[Second of a series of blog posts about sessions at the Adelaide Festival of Ideas on Saturday 22nd October]
“Sustainable” is one of those motherhood-and-applie pie words (fnords,if you will) that don’t offer clarity. However John Spoehr, Heather Smith (a friend) and Sean Williams overcame this as far as could be expected in a short session.

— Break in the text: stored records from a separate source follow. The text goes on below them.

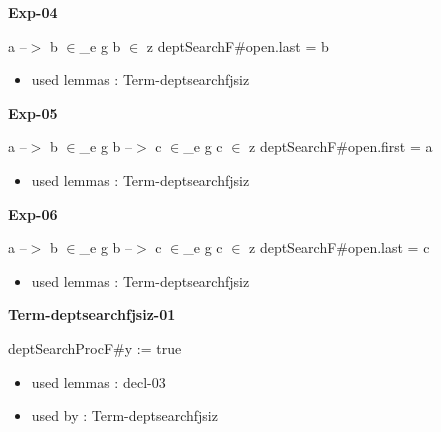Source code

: \documentclass[a4paper]{article}
\begin{document}
\medskip

\bigskip

{\large\bf Exp-04}

\medskip

 \Fol a --$>$ b $\in$\_e g \And b $\in$ z \Imp \Do deptSearchF\#\Dc open.last = b

\begin{itemize}


\item       used lemmas  : Term-deptsearchfjsiz

\end{itemize}

\medskip

\bigskip

{\large\bf Exp-05}

\medskip

 \Fol a --$>$ b $\in$\_e g \And b --$>$ c $\in$\_e g \And c $\in$ z \Imp \Do deptSearchF\#\Dc open.first = a

\begin{itemize}


\item       used lemmas  : Term-deptsearchfjsiz

\end{itemize}

\medskip

\bigskip

{\large\bf Exp-06}

\medskip

 \Fol a --$>$ b $\in$\_e g \And b --$>$ c $\in$\_e g \And c $\in$ z \Imp \Do deptSearchF\#\Dc open.last = c

\begin{itemize}


\item       used lemmas  : Term-deptsearchfjsiz

\end{itemize}

\medskip

\bigskip

{\large\bf Term-deptsearchfjsiz-01}

\medskip

 \Fol \Do deptSearchProcF\#\Dc \Do y := \Dc true

\begin{itemize}


\item       used lemmas  : decl-03
\item       used by      : Term-deptsearchfjsiz

\end{itemize}

\medskip
\end{document}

It was well-chaired by Craig Wilkins, who’s the head of the Conservation Council of South Australia. He threw questions at each of the panellists about the challenges for South Australia, with some of the big employers (car manufacturing, for example) closing down, and an energy transition under way. Spoehr made the point that choices made now will be very consequential (i.e. to use the academic jargon, ‘path dependency. Spoehr highlighted the importance of the Rudd government’s prompt stimulus package in response to the Global Financial Crisis, avoiding high unemployment. Smith and Williams had a fascinating exchange about the value neutrality of technologies (with the example given of individual passwords for shared iPads clashing with ‘common ownership’), and also on the question of the importance of energy as underpinning all that we ‘take for granted’, Williams , a scifi writer, talked about how he investigates the implications and consequences of technology through his fiction.
Fwiw, I tweeted as best I could.
There were good questions on how to finance the (enormous amount of) necessary work around adaptation. I asked a question that was basically –‘look, I recently found a 1981 booklet by a group called ‘Environmentalists for Full Employment’ that makes the same arguments we are now making. What’s to stop the same cycle recurring, with a PhD researcher finding today’s pleas and grand plans 35 years from now?

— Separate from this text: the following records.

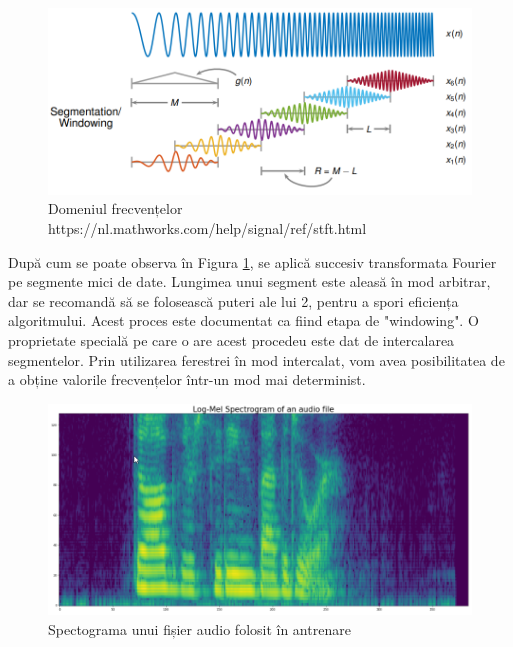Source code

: \documentclass[a4paper, 12pt]{report}
\begin{document}
	\begin{figure}[H]
		\begin{center}
			\includegraphics[width=\linewidth]{images/windowing.PNG}	
		\end{center}
		\caption{Domeniul frecvențelor \newline
			\hspace{\linewidth}https://nl.mathworks.com/help/signal/ref/stft.html}
		\label{fig:windowing}
	\end{figure}

	După cum se poate observa în Figura \ref{fig:windowing}, se aplică succesiv transformata Fourier pe segmente mici de date. Lungimea unui segment este aleasă în mod arbitrar, dar se recomandă să se folosească puteri ale lui 2, pentru a spori eficiența algoritmului. Acest proces este documentat ca fiind etapa de "windowing". O proprietate specială pe care o are acest procedeu este dat de intercalarea segmentelor. Prin utilizarea ferestrei în mod intercalat, vom avea posibilitatea de a obține valorile frecvențelor într-un mod mai determinist.
	
	\begin{figure}[H]
		\begin{center}
			\includegraphics[width=\linewidth]{images/spectogram.PNG}	
		\end{center}
		\caption{Spectograma unui fișier audio folosit în antrenare}
		\label{fig:spectogram}
	\end{figure} 
\end{document}
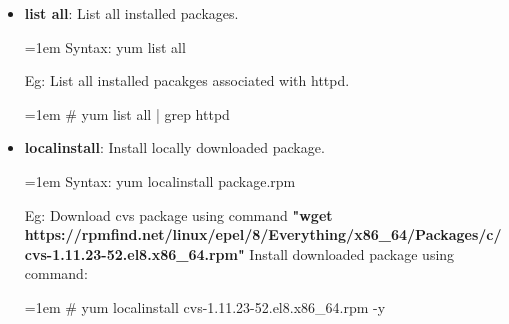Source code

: \begin{flushleft}
\begin{itemize}
		\item \textbf{list all}: List all installed packages.
		\begin{tcolorbox}[breakable,notitle,boxrule=-0pt,colback=pink,colframe=pink]
			\color{black}
			\font=1em
			Syntax: yum list all
			\font=4pt
		\end{tcolorbox}
		Eg: List all installed pacakges associated with httpd.
		\begin{tcolorbox}[breakable,notitle,boxrule=-0pt,colback=black,colframe=black]
			\color{green}
			\font=1em
			\# yum list all | grep httpd
			\font=4pt
		\end{tcolorbox}
		\bigskip
		\bigskip					

		\item \textbf{localinstall}: Install locally downloaded package.
		\begin{tcolorbox}[breakable,notitle,boxrule=-0pt,colback=pink,colframe=pink]
			\color{black}
			\font=1em
			Syntax: yum localinstall package.rpm
			\font=4pt
		\end{tcolorbox}
		Eg: Download cvs package using command \textbf{"wget https://rpmfind.net/linux/epel/8/Everything/x86\_64/Packages/c/cvs-1.11.23-52.el8.x86\_64.rpm"}
		\newline
		 Install downloaded package using command:
		\begin{tcolorbox}[breakable,notitle,boxrule=-0pt,colback=black,colframe=black]
			\color{green}
			\font=1em
			\# yum localinstall cvs-1.11.23-52.el8.x86\_64.rpm -y
			\font=4pt
		\end{tcolorbox}
		\bigskip
		\bigskip					

		
	\end{itemize}
	
	
\end{flushleft}
\newpage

Spoehr cited the need for strong social movement, Smith the fact that incremental innovations within systems are insufficient, therefore external shocks and agitators are necessary. Lewis agreed that vested interests are indeed powerful and part of the problem is, given that everyone wants to be the hero in their own narrative, telling them they’ve been wrong/selfish/evil is going to add to their intransigence.